【鬱陵聯合ニュース】韓国の独島を行政区域とする慶尚北道鬱陵郡は10日、同島の唯一の住民だったキム・シンヨルさんが2日に死去したと明らかにした。

 キムさんは2018年10月に亡くなった夫のキム・ソンドさんと共に、1960年代後半から独島で漁業に従事。選挙の際には独島の住民として投票を行うなど、韓国が同島を実効支配していることをアピールした。

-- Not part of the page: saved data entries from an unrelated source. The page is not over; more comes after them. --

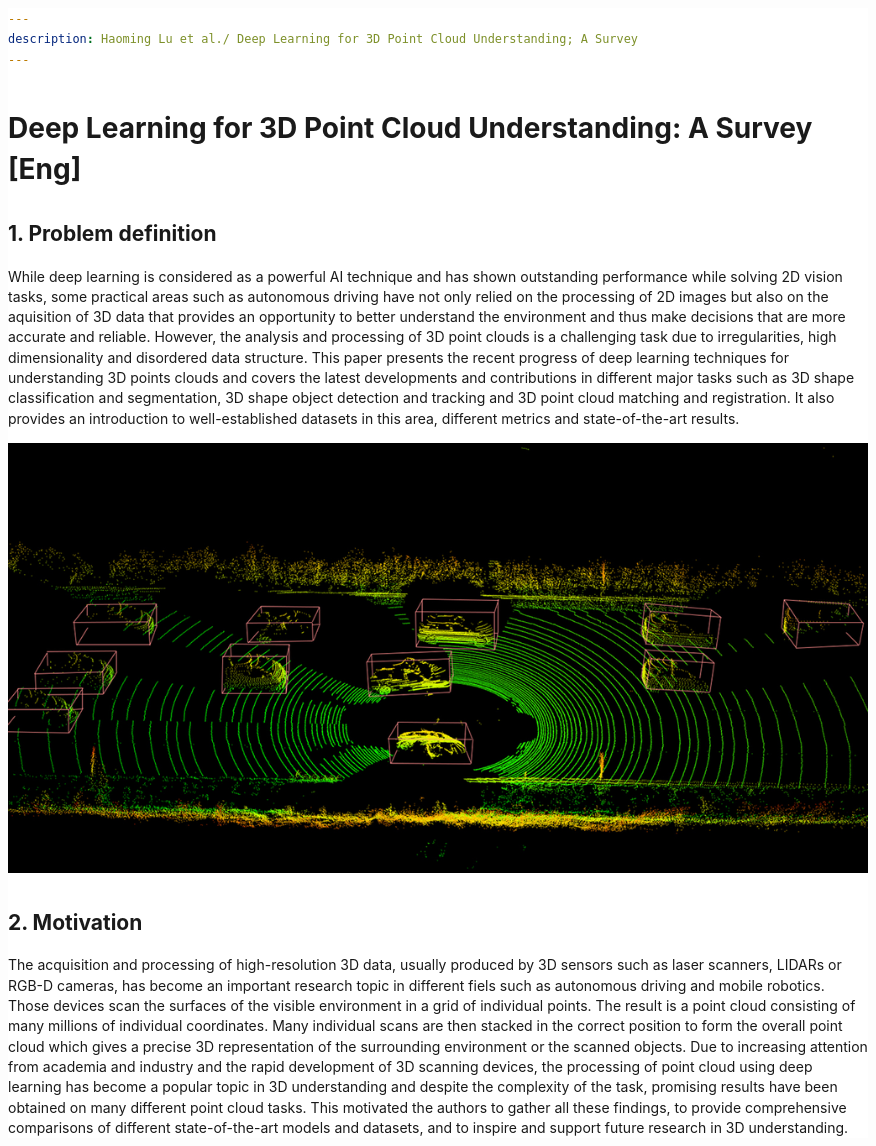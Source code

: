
 ```yaml
---
description: Haoming Lu et al./ Deep Learning for 3D Point Cloud Understanding; A Survey 
---
```


# Deep Learning for 3D Point Cloud Understanding: A Survey \[Eng\]


## 1. Problem definition

While deep learning is considered as a powerful AI technique and has shown outstanding performance while solving 2D vision tasks, some practical areas such as autonomous driving have not only relied on the processing of 2D images but also on the aquisition of 3D data that provides an opportunity to better understand the environment and thus make decisions that are more accurate and reliable. However, the analysis and processing of 3D point clouds is a challenging task due to irregularities, high dimensionality and disordered data structure. 
This paper presents the recent progress of deep learning techniques for understanding 3D points clouds and covers the latest developments and contributions in different major tasks such as 3D shape classification and segmentation, 3D shape object detection and tracking and 3D point cloud matching and registration. It also provides an introduction to well-established datasets in this area, different metrics and state-of-the-art results.

![Figure 1: Point cloud data collected from outdoor scene.](../../.gitbook/assets/2022spring/9/pointcloud.jpg)
## 2. Motivation

The acquisition and processing of high-resolution 3D data, usually produced by 3D sensors such as laser scanners, LIDARs or RGB-D cameras, has become an important research topic in different fiels such as autonomous driving and mobile robotics. Those devices scan the surfaces of the visible environment in a grid of individual points. The result is a point cloud consisting of many millions of individual coordinates. Many individual scans are then stacked in the correct position to form the overall point cloud which gives a precise 3D representation of the surrounding environment or the scanned objects. 
Due to increasing attention from academia and industry and the rapid development of 3D scanning devices, the processing of point cloud using deep learning has become a popular topic in 3D understanding and despite the complexity of the task, promising results have been obtained on many different point cloud tasks. This motivated the authors to gather all these findings, to provide comprehensive comparisons of different state-of-the-art models and datasets, and to inspire and support future research in 3D understanding.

 しかし、20年9月の台風10号で住居が被災。キムさんは事実上独島を離れた。

 高齢のため身体が不自由になり、その後は娘の家などで暮らしていたが、老衰のため亡くなったという。

 これにより、独島は住民のいない島となった。

 独島警備隊と鬱陵郡独島管理事務所の職員は常駐しているが、住所は置いていない。

 これまで、キムさんの娘や娘婿が独島に住所を移そうと訴訟を起こしたり、転入届を出したりしたが、いずれも却下された。

 鬱陵郡の関係者は、キムさんが亡くなって間もないため、遺族の立場などを考えるとすぐに対応できる状況ではないとした上で、今後慶尚北道と協議して方向性を決めると説明した。